» **WORK INSTRUCTIONS**
Starting with the first line and ending with the one that holds "Рассмотрим произвольный элемент", retype the entries exactly.

(MATERIAL SUPPLIED)

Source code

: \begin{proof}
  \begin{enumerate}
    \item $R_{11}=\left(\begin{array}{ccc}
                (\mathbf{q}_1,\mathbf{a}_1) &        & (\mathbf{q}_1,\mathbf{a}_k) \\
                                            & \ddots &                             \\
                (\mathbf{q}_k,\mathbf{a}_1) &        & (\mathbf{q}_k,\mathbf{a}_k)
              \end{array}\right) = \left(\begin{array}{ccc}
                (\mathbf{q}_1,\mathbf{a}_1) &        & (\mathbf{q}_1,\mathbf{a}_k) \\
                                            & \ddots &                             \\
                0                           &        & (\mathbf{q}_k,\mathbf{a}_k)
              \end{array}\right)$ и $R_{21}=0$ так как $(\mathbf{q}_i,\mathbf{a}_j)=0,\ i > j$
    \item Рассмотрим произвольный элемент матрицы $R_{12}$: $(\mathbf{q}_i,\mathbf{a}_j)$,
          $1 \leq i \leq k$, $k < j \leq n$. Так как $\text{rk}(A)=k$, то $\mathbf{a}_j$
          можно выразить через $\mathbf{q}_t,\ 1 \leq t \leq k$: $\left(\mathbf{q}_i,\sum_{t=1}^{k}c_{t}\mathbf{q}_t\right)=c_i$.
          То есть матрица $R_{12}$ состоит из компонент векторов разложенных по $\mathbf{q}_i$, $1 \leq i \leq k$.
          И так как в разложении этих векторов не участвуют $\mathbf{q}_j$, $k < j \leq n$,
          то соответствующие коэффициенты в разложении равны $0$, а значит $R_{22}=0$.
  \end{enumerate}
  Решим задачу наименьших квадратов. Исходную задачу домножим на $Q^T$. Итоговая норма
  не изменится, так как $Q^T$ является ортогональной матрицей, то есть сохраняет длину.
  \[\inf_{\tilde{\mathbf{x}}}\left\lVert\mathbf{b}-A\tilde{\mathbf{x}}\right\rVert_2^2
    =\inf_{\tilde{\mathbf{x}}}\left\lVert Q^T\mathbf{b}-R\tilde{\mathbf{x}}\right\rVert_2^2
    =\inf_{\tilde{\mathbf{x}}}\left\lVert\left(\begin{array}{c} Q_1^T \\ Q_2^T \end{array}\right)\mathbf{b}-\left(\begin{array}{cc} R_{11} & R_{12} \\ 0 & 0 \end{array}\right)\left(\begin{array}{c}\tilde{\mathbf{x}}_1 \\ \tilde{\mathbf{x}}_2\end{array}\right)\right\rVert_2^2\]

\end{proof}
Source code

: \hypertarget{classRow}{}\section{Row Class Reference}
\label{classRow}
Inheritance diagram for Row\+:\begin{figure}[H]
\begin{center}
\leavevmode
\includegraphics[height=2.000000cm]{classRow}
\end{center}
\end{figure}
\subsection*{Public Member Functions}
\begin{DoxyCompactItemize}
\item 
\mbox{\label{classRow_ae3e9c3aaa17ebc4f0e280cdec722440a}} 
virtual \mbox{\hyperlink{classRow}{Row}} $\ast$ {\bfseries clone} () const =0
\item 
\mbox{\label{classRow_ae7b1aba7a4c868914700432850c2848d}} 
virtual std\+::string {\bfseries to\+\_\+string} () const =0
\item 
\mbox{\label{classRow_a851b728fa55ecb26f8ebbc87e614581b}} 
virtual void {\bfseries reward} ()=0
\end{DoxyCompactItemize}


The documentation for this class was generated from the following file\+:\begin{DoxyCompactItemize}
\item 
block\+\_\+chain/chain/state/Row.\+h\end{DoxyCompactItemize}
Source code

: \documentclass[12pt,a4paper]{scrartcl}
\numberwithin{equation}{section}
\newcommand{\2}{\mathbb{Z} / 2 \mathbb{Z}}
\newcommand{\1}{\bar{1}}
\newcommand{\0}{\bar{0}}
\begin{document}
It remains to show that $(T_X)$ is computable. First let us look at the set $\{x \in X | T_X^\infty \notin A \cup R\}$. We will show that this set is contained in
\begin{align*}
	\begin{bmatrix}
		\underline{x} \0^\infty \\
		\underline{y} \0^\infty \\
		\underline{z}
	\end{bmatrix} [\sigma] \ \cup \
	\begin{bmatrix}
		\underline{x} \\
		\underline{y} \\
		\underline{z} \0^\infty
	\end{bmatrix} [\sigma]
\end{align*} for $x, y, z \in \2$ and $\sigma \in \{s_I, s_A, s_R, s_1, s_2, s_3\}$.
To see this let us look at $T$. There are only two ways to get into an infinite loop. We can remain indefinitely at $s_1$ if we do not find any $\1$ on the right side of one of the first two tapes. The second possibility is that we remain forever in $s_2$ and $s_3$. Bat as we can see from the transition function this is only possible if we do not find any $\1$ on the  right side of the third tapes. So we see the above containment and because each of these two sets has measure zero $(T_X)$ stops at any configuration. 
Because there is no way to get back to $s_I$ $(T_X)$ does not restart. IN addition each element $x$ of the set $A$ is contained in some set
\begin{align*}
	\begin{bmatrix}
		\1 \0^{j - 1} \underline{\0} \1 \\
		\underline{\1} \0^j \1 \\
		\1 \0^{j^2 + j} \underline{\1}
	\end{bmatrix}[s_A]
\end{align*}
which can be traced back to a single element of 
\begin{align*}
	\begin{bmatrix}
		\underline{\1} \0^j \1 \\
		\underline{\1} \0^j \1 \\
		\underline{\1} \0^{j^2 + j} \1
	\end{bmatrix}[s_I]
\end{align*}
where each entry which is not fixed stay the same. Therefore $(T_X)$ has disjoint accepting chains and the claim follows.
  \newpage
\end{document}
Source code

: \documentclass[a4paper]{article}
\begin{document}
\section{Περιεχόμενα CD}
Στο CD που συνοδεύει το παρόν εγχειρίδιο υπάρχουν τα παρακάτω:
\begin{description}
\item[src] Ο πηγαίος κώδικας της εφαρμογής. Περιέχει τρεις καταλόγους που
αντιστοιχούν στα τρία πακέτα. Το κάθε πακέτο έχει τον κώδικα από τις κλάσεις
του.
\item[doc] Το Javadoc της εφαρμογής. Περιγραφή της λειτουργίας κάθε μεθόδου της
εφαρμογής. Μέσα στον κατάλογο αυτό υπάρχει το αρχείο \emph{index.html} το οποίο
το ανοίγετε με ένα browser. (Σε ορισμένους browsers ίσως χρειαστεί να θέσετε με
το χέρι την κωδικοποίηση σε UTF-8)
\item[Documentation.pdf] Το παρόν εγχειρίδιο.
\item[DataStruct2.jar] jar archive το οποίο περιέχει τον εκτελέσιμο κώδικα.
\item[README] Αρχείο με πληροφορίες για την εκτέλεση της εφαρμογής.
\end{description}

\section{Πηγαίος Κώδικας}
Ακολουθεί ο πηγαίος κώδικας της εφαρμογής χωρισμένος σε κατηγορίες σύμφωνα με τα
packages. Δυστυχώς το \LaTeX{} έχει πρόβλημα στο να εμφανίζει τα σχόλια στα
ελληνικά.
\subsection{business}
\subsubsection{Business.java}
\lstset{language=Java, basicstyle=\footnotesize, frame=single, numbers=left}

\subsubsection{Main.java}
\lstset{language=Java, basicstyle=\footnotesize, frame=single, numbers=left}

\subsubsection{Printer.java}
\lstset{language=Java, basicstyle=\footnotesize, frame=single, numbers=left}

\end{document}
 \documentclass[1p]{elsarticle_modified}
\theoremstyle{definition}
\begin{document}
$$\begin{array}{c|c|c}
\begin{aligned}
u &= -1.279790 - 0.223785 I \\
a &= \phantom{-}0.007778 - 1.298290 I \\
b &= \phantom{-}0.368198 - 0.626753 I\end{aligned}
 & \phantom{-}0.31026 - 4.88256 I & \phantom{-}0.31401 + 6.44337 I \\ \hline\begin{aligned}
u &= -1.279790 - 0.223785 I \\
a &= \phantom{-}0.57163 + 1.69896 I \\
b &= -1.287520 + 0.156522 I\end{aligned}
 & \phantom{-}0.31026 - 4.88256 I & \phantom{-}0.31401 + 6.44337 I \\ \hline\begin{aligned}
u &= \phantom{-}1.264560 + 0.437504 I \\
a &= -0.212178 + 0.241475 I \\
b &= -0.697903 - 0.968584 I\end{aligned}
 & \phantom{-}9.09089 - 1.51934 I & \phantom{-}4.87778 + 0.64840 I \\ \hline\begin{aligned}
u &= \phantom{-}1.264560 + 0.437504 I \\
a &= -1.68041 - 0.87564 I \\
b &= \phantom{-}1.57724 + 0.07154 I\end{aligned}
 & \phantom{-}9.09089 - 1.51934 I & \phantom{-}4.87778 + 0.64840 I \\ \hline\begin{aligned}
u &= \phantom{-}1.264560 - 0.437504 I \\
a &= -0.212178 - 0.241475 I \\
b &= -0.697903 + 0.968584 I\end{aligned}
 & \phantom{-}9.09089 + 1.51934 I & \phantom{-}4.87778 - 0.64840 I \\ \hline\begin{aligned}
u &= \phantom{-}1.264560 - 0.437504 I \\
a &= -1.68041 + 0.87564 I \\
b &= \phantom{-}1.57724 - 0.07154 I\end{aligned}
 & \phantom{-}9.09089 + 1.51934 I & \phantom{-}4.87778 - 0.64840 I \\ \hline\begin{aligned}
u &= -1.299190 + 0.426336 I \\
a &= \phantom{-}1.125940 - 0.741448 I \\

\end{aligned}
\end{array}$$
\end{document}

(End MATERIAL SUPPLIED)

» **SOLUTION TO THE PROBLEM**
Source code

: \begin{proof}
  \begin{enumerate}
    \item $R_{11}=\left(\begin{array}{ccc}
                (\mathbf{q}_1,\mathbf{a}_1) &        & (\mathbf{q}_1,\mathbf{a}_k) \\
                                            & \ddots &                             \\
                (\mathbf{q}_k,\mathbf{a}_1) &        & (\mathbf{q}_k,\mathbf{a}_k)
              \end{array}\right) = \left(\begin{array}{ccc}
                (\mathbf{q}_1,\mathbf{a}_1) &        & (\mathbf{q}_1,\mathbf{a}_k) \\
                                            & \ddots &                             \\
                0                           &        & (\mathbf{q}_k,\mathbf{a}_k)
              \end{array}\right)$ и $R_{21}=0$ так как $(\mathbf{q}_i,\mathbf{a}_j)=0,\ i > j$
    \item Рассмотрим произвольный элемент матрицы $R_{12}$: $(\mathbf{q}_i,\mathbf{a}_j)$,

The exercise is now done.